The messenger waited long by the entrance to the Mission House for an answer, exchanging, sitting on his feet, the profane talk of the bazar with the gatekeeper of the Christians. Stephen was in chapel. There was no service; he had half an hour to rest in and he rested there. He was speculating, in the grateful dimness, about the dogma—he had never quite accepted it, though Colquhoun had—of the intercessory power of the souls of saints. A converted Brahmin, an old man, had died the day before. Arnold luxuriated in the humility of thinking that he would be glad of any good word dear old Nourendra Lal could say for him. The chapel was deliciously refined. The scent of fresh cut flowers floated upon the continual presence of the incense; a lily outlined its head against the tall carved altarpiece the Brothers had brought from Damascus. The seven brass lamps that hung from the rafters above the altar rails were also Damascene, carved and pierced so that the light in them was a still thing like a prayer; and the place breathed vague meanings which did not ask understanding. It was a refuge from the riot and squalor of the whitewashed streets with a double value and a treble charm—I.H.S. among plaster gods, a sanctuary in the bazar. Stephen sat in it motionless, with his lean limbs crossed in front of him, until the half-hour was up; then he bent his knee before the altar and went out to meet a servant at the door with Hilda’s letter. The chapel opened upon an upper verandah, he crossed it to get a better light and stood to read with his back half turned upon the comers and goers.

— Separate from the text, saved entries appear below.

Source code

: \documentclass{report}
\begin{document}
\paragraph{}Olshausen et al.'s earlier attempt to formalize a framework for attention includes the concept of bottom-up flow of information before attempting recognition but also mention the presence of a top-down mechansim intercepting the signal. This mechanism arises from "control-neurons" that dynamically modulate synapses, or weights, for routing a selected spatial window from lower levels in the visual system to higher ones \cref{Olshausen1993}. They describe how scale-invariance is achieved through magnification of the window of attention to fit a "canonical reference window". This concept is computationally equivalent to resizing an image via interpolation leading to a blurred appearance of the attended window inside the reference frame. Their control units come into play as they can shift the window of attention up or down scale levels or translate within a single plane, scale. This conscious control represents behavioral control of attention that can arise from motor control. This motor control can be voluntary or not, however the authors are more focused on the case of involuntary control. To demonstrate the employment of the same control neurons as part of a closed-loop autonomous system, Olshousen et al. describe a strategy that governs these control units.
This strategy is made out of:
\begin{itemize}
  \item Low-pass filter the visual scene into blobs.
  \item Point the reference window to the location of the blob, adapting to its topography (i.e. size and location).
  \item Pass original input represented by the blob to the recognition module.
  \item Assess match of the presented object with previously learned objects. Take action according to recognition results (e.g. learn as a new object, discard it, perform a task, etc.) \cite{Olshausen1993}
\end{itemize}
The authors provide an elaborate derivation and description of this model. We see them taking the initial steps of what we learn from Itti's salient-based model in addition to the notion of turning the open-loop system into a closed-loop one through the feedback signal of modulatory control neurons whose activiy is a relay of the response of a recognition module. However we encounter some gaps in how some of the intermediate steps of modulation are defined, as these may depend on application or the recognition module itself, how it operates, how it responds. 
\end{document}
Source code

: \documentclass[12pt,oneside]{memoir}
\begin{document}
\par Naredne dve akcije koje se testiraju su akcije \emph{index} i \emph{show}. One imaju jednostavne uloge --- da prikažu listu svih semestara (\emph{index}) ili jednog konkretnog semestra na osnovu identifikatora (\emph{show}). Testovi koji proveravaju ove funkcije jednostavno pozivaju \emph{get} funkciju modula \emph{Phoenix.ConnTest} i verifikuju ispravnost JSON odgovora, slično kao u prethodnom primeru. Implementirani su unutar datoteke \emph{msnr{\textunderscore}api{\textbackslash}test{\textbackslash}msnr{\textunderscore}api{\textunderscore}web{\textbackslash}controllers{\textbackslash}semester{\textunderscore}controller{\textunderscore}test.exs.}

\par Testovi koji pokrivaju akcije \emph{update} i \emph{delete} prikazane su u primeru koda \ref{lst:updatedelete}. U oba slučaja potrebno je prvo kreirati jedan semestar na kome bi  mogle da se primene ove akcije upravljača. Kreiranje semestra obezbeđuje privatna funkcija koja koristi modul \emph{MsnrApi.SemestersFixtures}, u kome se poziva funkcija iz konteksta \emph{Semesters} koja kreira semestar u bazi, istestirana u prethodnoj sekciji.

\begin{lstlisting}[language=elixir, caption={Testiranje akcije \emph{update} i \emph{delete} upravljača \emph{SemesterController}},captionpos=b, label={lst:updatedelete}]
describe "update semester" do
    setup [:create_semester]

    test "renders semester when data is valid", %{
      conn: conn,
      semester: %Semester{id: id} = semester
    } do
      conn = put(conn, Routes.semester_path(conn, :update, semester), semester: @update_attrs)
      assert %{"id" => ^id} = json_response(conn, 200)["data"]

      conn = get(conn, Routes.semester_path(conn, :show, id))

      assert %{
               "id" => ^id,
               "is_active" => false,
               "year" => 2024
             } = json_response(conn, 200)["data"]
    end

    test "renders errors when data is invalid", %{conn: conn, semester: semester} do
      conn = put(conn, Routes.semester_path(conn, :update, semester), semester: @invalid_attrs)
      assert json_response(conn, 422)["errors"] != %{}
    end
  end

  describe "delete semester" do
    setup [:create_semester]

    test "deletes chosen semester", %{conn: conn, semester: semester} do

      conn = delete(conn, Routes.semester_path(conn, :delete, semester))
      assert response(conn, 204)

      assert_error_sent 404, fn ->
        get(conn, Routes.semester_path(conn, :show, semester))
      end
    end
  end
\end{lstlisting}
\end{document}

It was her first communication since they parted, and in spite of its colourlessness it seemed to lay strong eager hands upon him, turning his shoulder that way, upon the world, bending his head over the page. He had not dwelt much upon their strange experience, in the days that followed. It had retreated, for him, behind the veil of tender mystery with which he shrouded, even from his own eyes, the things that lay between his soul and God. The space from that day to this had been more than usually full of ministry; its pure uses had fallen like snow, blotting and deadening the sudden wonder that blossomed then. Latterly he had hardly thought of it.
So far was he removed, so deeply drawn again within his familiar activities, that he regarded Hilda’s letter for an instant with a lip of censure, as if, for some reason, it should not have been admitted. It was, in a manner, her physical presence, the words expanded into her, through it she walked back into his life, with an interrogation. Standing there by the pillar he became gradually aware of the weight of the interrogation.
A passing Brother cast at him the sweet smile of the cloister. Arnold stopped him and transferred an immediate duty, which the other accepted with a slightly exaggerated happiness. They might have been girls together, with their apologies and protestations. The other Brother went on in a little glow of pleasure, Arnold turned back into the chapel, carrying, it seemed to him, a woman’s life in his hand.